Location: Online Event

The PRAXIS group (Social Practices in Urban Space) from the UFMG School of Architecture, coordinated by Professors Denise Morado and Daniel Medeiros de Freitas, from the School of Architecture, has just launched the e-book “Social practices in urban space: trajectories and developments of the PRAXIS-EA/UFMG group [2009-2022]”, to celebrate its 13 years of activities.

The e-book “Social practices in urban space: trajectories and developments of the PRAXIS-EA/UFMG group [2009-2022]”, is available for free download through this link.

The e-book brings together the works presented at the PRAXIS 10+ Seminar, between April and May 2022, an event that is part of the Research Groups Program of the Institute for Advanced Transdisciplinary Studies at UFMG (IEAT/UFMG), with support from the Behner Stiefel Chair of Brazilian Studies at the State University of San Diego (San Diego State University), the postgraduate program in Architecture and Urbanism at the UFMG School of Architecture and the Design & Education extension project (EA-UFMG), supported by CNPq.

The PRAXIS+10 Seminar videos are available on the IEAT YouTube channel. In addition to postgraduate students and researchers from PRAXIS-EA/UFMG, professors Ricardo Sanín-Restrepo (Universidad Javeriana Bogotá, Colombia), Amira Osman (Tshwane University of Technology, South Africa) and Krzysztof Nawratek (University of Sheffield, England), as well as external mediators, Doctor Cleide Nepomuceno (Public Defender’s Office of Minas Gerais), Jobert de Paula (activist in the fight for housing), Fernando Maculan (architect), Gisella Lobato, Izabel Dias and Luciana Moreira (Belo Horizonte City Hall) . The critical report of the seminar was made by Marina Sanders and Professor Thiago Canettieri, from the UFMG School of Architecture.

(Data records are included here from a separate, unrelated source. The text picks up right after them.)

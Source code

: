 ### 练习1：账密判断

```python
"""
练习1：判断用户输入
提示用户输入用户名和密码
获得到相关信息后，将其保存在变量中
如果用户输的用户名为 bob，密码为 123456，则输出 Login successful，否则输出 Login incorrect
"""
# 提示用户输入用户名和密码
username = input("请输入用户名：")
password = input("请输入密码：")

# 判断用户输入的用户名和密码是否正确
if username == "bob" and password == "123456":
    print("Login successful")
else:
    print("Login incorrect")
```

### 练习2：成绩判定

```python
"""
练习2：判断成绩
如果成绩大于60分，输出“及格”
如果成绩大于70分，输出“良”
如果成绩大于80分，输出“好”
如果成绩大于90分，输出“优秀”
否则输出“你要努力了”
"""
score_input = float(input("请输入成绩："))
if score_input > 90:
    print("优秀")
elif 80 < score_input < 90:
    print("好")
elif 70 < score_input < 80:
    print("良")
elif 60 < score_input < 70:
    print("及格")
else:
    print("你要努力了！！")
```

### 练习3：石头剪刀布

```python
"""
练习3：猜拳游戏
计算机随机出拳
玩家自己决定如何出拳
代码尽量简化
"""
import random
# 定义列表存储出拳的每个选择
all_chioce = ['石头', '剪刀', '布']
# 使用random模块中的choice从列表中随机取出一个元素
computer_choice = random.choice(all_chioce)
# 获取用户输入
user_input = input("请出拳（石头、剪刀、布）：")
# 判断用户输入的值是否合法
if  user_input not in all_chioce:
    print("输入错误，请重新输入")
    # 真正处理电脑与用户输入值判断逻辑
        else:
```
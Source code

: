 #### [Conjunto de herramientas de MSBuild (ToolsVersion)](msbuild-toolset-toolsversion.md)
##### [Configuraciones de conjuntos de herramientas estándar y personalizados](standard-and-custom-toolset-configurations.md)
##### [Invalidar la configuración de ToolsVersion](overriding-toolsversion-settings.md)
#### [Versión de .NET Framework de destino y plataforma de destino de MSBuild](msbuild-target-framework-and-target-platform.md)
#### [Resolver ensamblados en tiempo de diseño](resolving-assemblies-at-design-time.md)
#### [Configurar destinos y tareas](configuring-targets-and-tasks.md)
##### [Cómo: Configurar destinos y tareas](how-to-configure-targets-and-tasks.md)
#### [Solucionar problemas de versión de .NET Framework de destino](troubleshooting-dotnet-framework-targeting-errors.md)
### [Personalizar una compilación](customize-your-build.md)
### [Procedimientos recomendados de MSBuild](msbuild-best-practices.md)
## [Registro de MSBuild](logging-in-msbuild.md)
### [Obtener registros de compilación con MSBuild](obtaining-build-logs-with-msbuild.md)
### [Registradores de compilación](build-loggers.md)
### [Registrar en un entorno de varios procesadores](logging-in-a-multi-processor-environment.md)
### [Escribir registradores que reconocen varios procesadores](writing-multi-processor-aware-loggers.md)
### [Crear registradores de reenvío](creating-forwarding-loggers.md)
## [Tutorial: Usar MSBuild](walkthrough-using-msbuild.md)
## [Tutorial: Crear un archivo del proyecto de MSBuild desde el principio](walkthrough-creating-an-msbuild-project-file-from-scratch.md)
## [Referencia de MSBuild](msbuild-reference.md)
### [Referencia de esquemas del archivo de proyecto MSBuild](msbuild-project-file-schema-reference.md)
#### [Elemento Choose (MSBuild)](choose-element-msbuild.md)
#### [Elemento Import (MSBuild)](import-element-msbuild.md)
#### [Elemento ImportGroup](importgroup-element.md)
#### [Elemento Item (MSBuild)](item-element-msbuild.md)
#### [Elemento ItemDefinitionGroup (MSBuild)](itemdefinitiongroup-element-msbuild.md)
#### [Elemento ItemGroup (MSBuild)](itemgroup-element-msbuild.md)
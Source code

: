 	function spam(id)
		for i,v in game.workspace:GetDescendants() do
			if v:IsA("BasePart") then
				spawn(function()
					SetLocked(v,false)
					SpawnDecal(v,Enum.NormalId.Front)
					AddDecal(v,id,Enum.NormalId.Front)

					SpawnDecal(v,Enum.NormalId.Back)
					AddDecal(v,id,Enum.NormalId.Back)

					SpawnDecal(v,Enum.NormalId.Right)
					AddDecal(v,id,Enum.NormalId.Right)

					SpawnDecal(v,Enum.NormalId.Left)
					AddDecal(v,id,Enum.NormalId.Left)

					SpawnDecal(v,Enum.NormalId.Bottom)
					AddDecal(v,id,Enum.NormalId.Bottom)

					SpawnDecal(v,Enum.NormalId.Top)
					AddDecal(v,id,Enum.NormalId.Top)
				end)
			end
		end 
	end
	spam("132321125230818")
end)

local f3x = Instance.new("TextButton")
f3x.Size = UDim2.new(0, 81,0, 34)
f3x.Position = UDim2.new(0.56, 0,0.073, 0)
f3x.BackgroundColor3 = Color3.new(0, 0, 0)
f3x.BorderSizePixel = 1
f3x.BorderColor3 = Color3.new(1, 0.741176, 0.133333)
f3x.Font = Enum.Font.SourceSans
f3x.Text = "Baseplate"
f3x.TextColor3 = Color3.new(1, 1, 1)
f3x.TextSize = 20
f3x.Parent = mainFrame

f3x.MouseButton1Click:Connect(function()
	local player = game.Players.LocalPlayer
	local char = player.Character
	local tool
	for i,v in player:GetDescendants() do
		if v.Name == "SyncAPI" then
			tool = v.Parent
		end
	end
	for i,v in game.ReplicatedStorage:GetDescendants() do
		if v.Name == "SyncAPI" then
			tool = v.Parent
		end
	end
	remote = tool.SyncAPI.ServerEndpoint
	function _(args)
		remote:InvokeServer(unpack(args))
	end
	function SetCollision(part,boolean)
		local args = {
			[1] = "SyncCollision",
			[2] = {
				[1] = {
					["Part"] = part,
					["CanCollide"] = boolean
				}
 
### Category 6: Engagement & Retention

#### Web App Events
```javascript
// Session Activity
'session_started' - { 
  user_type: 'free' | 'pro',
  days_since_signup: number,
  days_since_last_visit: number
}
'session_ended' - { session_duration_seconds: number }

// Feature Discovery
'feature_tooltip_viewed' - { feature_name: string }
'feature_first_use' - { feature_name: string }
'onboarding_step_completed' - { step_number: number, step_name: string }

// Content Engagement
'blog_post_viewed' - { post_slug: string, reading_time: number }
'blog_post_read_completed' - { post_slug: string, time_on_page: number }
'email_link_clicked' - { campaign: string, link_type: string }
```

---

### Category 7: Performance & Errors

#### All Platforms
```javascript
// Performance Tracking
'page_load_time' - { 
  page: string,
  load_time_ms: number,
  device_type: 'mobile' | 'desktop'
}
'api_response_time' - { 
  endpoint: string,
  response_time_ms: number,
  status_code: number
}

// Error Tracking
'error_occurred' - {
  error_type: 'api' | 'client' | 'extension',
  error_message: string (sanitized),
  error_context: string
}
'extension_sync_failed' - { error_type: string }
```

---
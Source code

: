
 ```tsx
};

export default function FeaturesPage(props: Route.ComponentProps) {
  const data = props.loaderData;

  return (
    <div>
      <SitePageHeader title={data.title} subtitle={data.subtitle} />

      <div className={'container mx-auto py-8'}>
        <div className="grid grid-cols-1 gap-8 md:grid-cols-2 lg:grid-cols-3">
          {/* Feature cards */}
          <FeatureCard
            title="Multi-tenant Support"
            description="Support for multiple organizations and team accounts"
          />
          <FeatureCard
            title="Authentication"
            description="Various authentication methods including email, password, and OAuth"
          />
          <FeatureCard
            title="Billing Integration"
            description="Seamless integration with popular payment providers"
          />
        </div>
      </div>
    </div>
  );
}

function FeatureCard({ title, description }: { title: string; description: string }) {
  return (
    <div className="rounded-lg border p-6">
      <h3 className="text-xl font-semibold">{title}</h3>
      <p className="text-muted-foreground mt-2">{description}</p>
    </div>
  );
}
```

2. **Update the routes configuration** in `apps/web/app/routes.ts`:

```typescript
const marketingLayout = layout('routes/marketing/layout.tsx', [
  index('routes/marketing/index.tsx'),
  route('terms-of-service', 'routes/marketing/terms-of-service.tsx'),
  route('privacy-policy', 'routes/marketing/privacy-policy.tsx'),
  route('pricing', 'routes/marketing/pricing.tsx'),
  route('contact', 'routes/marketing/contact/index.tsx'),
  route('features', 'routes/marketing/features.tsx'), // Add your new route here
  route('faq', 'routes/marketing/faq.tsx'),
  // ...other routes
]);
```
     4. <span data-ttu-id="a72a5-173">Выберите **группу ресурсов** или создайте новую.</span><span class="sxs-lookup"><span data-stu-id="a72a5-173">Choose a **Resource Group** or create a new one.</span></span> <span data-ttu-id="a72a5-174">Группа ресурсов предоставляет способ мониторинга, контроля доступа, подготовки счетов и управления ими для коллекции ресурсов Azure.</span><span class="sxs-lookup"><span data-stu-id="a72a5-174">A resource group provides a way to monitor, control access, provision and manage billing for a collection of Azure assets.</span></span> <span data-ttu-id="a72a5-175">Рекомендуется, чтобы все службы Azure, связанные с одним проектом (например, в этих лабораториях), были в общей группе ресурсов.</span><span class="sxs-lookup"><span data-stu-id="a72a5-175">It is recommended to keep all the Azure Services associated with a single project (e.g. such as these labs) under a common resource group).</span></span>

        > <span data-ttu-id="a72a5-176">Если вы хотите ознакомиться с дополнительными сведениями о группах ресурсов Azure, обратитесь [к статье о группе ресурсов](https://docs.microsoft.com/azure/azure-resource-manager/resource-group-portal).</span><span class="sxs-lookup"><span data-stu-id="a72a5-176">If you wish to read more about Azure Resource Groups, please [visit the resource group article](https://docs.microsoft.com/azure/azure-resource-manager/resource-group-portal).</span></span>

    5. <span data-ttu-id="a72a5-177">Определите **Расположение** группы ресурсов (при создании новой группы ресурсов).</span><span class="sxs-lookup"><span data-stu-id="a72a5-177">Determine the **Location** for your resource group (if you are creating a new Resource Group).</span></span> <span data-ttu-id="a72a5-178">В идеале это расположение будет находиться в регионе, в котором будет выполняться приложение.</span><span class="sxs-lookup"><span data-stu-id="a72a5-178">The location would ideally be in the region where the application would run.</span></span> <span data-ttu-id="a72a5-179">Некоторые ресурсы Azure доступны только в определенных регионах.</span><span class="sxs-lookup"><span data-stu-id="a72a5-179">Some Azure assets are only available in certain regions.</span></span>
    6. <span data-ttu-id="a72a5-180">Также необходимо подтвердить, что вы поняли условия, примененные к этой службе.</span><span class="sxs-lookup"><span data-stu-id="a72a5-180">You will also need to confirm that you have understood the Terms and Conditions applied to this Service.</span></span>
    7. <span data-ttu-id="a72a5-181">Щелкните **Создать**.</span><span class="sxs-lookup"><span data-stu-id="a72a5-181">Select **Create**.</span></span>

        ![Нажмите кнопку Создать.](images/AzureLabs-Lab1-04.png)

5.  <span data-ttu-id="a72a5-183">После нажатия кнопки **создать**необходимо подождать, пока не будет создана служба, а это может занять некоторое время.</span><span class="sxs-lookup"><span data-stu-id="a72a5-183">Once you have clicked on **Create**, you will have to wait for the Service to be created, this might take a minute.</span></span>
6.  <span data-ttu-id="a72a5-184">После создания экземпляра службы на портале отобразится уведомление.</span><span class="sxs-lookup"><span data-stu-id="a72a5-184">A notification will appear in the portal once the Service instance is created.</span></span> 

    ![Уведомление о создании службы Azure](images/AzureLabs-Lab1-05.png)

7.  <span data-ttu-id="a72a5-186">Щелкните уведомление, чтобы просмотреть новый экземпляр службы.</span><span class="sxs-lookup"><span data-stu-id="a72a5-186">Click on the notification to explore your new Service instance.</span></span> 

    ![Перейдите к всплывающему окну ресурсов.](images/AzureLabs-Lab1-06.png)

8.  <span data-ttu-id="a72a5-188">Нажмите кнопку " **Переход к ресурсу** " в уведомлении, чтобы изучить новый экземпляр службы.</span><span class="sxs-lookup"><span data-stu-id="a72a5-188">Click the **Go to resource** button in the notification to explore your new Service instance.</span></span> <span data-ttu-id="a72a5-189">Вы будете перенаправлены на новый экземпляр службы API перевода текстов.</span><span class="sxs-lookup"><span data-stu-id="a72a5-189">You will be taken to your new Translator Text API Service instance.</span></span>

Marina Sanders Paolinelli and Thiago Canettieri, who wrote the book’s afterword, highlight that the discussions presented at the PRAXIS 10+ Seminar and in the e-book contribute to revealing the limits and contradictions of a certain ordering of space, dominated by the social forms of capitalism, addressing the practices and discourses mobilized by different agents operating in different contexts of the city – whether in its so-called “formal” face, in which capital, the State (and urban planning) determine the rules of the game; whether in its so-called “informal” aspect, where social groups excluded by these same rules create and recreate ways of living and living.